This is the mail archive of the
gcc-patches@gcc.gnu.org
mailing list for the GCC project.
Re: Enable EBX for x86 in 32bits PIC code
- From: Vladimir Makarov <vmakarov at redhat dot com>
- To: Ilya Enkovich <enkovich dot gnu at gmail dot com>, gcc at gnu dot org, gcc-patches at gcc dot gnu dot org
- Cc: Evgeny Stupachenko <evstupac at gmail dot com>, Richard Biener <richard dot guenther at gmail dot com>, Uros Bizjak <ubizjak at gmail dot com>, law at redhat dot com
- Date: Mon, 25 Aug 2014 11:08:52 -0400
- Subject: Re: Enable EBX for x86 in 32bits PIC code
- Authentication-results: sourceware.org; auth=none
- References: <CAOvf_xxsQ_oYGqNAVQ1+BW+CuD3mzebZ2xma0jpF=WfyZMCRCA at mail dot gmail dot com> <CAFiYyc1mFtTezkTJORmJJq+yht=qPSwiN7KDn19+bSuSdaqvMQ at mail dot gmail dot com> <CAOvf_xyeVeg2oB9Xxz8RMEQ6gyfJY5whd9s4ygoAAEaMU9efnA at mail dot gmail dot com> <20140707114750 dot GB31640 at tucnak dot redhat dot com> <CAMbmDYZV_fx0jxmKHhLsC2pJ7pDzuu6toEAH72izOdpq6KGyfg at mail dot gmail dot com> <20140822121151 dot GA60032 at msticlxl57 dot ims dot intel dot com>
On 2014-08-22 8:21 AM, Ilya Enkovich wrote:
Hi,
On Cauldron 2014 we had a couple of talks about relaxation of ebx usage in 32bit PIC mode. It was decided that the best approach would be to not fix ebx register, use speudo register for GOT base address and let allocator do the rest. This should be similar to how clang and icc work with GOT base address. I've been working for some time on such patch and now want to share my results.

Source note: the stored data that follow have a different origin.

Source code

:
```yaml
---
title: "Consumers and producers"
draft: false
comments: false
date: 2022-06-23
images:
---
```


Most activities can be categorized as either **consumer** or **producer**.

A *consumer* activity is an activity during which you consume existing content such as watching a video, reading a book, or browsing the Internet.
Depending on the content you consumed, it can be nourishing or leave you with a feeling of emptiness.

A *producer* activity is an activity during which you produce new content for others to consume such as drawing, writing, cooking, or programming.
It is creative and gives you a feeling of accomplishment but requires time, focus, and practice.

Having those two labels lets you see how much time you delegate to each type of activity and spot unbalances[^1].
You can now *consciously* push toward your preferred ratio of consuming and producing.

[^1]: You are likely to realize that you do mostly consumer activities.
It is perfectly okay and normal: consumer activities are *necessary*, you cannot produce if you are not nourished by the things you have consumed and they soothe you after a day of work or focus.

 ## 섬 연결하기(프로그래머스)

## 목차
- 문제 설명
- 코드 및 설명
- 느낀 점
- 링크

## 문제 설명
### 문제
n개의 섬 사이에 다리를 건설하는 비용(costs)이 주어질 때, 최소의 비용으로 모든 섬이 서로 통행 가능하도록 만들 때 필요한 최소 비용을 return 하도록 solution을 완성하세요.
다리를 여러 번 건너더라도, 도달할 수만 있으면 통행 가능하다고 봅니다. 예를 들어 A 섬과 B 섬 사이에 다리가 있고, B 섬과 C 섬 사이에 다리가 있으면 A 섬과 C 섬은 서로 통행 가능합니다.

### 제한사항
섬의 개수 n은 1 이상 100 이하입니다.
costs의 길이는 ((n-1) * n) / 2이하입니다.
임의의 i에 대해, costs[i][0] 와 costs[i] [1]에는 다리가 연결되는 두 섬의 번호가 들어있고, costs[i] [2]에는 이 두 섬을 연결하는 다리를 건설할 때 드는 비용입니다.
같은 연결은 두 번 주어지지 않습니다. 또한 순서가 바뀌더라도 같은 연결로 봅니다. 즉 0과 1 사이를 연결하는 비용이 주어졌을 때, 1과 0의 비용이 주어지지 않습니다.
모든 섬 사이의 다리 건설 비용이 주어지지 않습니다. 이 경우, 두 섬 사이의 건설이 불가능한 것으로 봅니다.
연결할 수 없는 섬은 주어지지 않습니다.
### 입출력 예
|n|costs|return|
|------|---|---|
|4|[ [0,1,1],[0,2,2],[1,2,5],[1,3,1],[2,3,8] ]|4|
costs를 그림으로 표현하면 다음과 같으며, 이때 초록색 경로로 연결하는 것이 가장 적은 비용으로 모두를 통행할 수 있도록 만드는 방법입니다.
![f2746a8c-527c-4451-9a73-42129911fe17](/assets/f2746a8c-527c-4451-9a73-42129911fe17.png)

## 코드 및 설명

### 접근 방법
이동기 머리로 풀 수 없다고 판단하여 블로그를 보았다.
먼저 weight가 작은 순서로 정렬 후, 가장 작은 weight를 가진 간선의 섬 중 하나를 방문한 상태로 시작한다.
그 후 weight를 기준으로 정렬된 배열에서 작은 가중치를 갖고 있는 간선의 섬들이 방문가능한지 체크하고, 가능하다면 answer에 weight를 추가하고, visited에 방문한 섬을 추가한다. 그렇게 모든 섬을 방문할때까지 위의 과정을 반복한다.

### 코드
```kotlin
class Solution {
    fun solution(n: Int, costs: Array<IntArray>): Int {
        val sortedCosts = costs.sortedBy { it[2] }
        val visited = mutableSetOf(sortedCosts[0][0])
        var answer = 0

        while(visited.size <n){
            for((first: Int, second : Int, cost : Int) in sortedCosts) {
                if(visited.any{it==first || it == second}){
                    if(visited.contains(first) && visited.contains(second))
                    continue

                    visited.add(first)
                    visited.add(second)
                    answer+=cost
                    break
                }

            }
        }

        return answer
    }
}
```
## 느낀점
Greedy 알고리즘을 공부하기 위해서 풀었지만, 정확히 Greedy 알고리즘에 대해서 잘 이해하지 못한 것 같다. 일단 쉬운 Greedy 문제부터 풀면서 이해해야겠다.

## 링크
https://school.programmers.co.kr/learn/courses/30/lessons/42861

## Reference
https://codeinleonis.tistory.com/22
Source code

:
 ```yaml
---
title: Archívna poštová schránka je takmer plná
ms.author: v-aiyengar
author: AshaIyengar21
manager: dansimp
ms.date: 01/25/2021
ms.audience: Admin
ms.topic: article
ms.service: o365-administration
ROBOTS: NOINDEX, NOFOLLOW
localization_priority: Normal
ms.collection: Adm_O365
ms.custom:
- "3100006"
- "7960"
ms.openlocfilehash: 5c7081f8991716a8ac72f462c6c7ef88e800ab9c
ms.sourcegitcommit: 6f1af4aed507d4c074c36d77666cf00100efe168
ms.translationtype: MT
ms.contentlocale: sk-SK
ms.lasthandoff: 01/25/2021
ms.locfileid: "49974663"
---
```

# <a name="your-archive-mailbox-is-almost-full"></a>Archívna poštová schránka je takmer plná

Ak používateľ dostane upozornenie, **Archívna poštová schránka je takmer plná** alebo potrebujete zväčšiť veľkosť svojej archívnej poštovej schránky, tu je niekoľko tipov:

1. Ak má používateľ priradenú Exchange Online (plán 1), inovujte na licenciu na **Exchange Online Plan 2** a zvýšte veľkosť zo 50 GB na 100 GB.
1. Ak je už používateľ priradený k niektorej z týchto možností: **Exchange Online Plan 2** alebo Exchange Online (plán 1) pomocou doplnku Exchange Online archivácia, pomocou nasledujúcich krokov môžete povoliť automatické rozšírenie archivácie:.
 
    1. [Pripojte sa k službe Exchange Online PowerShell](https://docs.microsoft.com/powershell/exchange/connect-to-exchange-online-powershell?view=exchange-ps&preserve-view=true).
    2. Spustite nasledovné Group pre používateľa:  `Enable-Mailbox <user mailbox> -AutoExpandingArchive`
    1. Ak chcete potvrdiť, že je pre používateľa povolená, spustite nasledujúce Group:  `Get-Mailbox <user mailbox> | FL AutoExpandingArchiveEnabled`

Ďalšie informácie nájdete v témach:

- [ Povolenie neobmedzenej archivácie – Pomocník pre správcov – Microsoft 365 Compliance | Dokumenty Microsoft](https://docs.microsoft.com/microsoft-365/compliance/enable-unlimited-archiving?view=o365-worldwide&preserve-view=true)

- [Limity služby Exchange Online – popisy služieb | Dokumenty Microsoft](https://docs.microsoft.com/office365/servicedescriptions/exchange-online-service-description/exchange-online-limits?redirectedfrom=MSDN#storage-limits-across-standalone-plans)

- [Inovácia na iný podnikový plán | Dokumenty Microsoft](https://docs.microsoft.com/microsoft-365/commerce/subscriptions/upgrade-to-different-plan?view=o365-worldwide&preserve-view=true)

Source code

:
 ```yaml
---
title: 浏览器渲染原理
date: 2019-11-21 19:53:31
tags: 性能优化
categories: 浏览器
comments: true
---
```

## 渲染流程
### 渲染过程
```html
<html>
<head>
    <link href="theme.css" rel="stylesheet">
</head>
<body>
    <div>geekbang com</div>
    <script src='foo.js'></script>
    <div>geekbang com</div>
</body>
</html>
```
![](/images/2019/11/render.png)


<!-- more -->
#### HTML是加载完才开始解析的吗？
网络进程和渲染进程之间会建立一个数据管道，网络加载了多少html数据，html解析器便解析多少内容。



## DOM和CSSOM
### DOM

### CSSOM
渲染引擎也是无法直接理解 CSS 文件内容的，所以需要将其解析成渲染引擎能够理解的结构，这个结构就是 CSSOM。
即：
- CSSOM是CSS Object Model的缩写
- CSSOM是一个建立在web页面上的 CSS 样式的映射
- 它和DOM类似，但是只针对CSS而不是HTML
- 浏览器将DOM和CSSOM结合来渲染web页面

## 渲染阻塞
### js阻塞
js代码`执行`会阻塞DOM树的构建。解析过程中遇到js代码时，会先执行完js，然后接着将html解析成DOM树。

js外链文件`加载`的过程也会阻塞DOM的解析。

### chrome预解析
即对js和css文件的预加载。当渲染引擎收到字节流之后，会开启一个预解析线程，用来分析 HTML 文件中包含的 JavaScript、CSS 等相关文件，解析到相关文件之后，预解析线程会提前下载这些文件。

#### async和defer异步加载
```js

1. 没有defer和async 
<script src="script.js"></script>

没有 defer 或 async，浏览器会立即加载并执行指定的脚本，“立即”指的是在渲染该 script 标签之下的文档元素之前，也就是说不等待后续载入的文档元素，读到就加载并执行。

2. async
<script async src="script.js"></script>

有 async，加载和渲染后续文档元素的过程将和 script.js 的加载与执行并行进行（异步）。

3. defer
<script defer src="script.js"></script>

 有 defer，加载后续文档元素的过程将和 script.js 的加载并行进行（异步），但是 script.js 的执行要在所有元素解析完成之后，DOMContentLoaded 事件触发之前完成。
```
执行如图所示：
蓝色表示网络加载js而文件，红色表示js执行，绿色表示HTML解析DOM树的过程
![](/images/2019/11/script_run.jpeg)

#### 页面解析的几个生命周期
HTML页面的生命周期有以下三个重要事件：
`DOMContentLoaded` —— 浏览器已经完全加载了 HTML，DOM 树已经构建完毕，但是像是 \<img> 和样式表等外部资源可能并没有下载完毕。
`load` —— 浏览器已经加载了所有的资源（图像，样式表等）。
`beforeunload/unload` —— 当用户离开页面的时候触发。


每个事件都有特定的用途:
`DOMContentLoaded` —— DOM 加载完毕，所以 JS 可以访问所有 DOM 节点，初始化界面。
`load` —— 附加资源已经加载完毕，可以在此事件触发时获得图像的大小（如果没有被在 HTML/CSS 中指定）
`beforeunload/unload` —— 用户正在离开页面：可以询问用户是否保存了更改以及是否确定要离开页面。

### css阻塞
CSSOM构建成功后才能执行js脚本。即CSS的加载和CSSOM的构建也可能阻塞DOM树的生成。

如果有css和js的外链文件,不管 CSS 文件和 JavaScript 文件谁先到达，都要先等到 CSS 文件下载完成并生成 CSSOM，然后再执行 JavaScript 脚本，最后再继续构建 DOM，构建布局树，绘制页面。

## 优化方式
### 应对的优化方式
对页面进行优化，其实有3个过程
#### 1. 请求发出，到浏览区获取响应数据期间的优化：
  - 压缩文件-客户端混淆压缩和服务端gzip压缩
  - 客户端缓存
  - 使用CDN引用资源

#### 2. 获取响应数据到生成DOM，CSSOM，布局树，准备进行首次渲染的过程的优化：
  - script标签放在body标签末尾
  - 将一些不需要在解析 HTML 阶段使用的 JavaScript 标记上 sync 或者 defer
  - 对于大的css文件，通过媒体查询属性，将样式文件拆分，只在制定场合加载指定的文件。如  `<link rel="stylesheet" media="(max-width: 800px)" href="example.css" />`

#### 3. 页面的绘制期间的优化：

The idea of the patch was very simple and included few things;
1. Set PIC_OFFSET_TABLE_REGNUM to INVALID_REGNUM to specify that we do not have any hard reg fixed for PIC.
2. Initialize pic_offset_table_rtx with a new pseudo register in the begining of a function expand.
3. Change ABI so that there is a possible implicit PIC argument for calls; pic_offset_table_rtx is used as an arg value if such implicit arg exist.
Such approach worked well on small tests but trying to run some benchmarks we faced a problem with reload of address constants. The problem is that when we try to rematerialize address constant or some constant memory reference, we have to use pic_offset_table_rtx. It means we insert new usages of a speudo register and alocator cannot handle it correctly. Same problem also applies for float and vector constants.
Rematerialization is not the only case causing new pic_offset_table_rtx usage. Another case is a split of some instructions using constant but not having proper constraints. E.g. pushtf pattern allows push of constant but it has to be replaced with push of memory in reload pass causing additional usage of pic_offset_table_rtx.
There are two ways to fix it. The first one is to support modifications of pseudo register live range during reload and correctly allocate hard regs for its new usages (currently we have some hard reg allocated for new usage of pseudo reg but it may contain value of some other pseudo reg; thus we reveal the problem at runtime only).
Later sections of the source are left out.